Books Features

Home and Away: meet the UK writers only published abroad

This month’s feature puts a spotlight on UK based writers who have found publication success in India and yet, at home, their novels remain unpublished. Here, we profile just three writers, Anita Srivakumaran,  Mona Dash and Sarvat Hasin but there are many, many more.

These writers not only face logistical challenges in terms of marketing and promoting their work, but access for UK readers can be severely limited due to poor distribution.

Srivakumaran says that although the quality of her publishers is exceptional the Indian readership is tiny compared with western markets, and the money is tiny. Dash says that she struggles to encourage local bookshops to stock her novel because they prefer to support local publishers. Hasin says this can present emotional challenges too, for it can be difficult to feel like a working writer when you can’t point to your books on a shelf.

ANITA SRIVAKUMARAN

Anita Srivakumaran’s debut novel, The Queen is based on the life of J.Jayalalithaa, six times Chief Minister of Tamil Nadu, India. She became a movie actress at 16, and rose to superstardom, and transitioned into one of the world’s most powerful politicians.

“Her life story is dramatic, and (she) lived in the public eye for decades, and yet, no one knew her mind. She did not give interviews and was intensely private. I wanted to imagine her point of view in telling her own controversy filled life-story, full of ups and downs.”

Once she had finished the manuscript, Srivakumaran started researching agents. “I went about looking for an agent and had a lot of positive responses, but ultimately, I think the subject-matter was too alien to them,” she tells me. A friend offered to send the manuscript to her agent based in India, who took her on. The book was sold within a matter of days. Srivakumuaran says she was surprised that there wasn’t a better response from UK publishers, but in hindsight, she can see that the lack of UK setting, characters and story elements might have played a role.

Of all the writers featured in this piece, Srivakumaran is the most damning in her conclusions of the UK publishing scene. “I do believe the UK publishing industry works backwards when it comes to publishing everything but the highest literary fiction. They first look at the target audience, then try and determine what books this audience would buy in large numbers, rather than selling each book on its own merits. There are exceptions from small publishing houses that break the mould of course. ‘Life of Pi’ and ‘A Girl is a Half-Formed Thing’ spring to mind. Much like our universities, salespeople run publishing houses. Readers are customers.”

MONA DASH

Mona Dash’s debut novel, Untamed Heart is the story of a woman named Mohini and her search for identity and freedom. Part of a traditional family in India, Mohini begins to question concepts such as love, duty, and sacrifice. Should a young woman become many different roles to many other people in a joint family, and in the process not remain herself?  The novel tackles social, contemporary issues and is one of love, betrayal, friendship and the discovery of self beyond your own boundaries.

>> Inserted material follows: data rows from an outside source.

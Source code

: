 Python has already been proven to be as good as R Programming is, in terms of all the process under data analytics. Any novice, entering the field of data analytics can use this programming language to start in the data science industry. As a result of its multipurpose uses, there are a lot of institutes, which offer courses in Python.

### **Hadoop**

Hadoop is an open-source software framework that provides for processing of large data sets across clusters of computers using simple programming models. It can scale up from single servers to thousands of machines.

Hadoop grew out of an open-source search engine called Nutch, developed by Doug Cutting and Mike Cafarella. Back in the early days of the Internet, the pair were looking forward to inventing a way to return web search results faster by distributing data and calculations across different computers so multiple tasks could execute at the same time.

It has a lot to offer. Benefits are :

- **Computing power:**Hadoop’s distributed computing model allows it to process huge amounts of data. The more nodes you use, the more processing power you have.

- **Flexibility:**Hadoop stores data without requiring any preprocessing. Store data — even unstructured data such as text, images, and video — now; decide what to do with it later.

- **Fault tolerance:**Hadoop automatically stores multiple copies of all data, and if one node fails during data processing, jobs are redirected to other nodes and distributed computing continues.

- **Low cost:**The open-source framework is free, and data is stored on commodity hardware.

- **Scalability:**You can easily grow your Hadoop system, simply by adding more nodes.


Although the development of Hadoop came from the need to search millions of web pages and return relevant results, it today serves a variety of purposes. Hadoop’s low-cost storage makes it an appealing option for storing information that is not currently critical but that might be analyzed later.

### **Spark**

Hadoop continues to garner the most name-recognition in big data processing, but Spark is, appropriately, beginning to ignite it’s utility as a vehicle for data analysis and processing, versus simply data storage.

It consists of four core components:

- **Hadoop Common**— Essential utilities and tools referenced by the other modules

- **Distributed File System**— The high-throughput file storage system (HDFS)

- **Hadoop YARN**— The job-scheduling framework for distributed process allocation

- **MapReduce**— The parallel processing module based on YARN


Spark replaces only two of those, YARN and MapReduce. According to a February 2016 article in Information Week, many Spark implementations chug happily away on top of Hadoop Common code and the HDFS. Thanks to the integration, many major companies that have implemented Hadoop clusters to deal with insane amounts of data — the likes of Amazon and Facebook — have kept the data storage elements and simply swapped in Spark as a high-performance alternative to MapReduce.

“In Hindu mythology, Mohini is the name of Lord Vishnu in a female avatar, and a beautiful one who outwits evil.  Mohini therefore embodies the ultimate expression, bringing together the strength of a man, the beauty and intelligence of a woman. That was the reason behind the name of the character.”

Dash spent much of her life working in the Technology sector, and besides attending a Faber workshop some years ago, says she had limited knowledge about publishing in the UK. She left the workshop day feeling inspired and armed herself with a copy of Writers and Artists Yearbook and sent off her work to agents who represented writers from India like Aravind Adiga or Arundhati Roy. After receiving a pile of rejections she says she gave up and left the novel to lie for a few years.

Similarly to Srivakumaran, Dash points to subject matter being a barrier for UK editors. “I think a rejection in the UK often meant that the largely Indian theme wasn’t interesting enough for the UK.”

Dash came back to the novel many years later, re-worked it and began looking into self-publishing. She didn’t want to go through the humiliation of having her work rejected again. Before giving up on traditional publishing all together, she thought she would try looking for a publisher in India. She used Google to send out the manuscript unsolicited to a few publishers but it was a tricky landscape to navigate with some only agreeing to publish for a fee. She eventually signed up with RedInk after coming across them in an article.

“Redink represented one of the bestselling authors in India who had been rejected many times but the agent had refused to give up. I sent it to them, thinking this will be the last one, and if it doesn’t work, then I will look at self-publishing routes in the UK, but they loved the book and wanted to sign me.”

Dash believes that UK publishers are largely conservative about what is published and tend to stick to safer options, rather than take risks on new writing.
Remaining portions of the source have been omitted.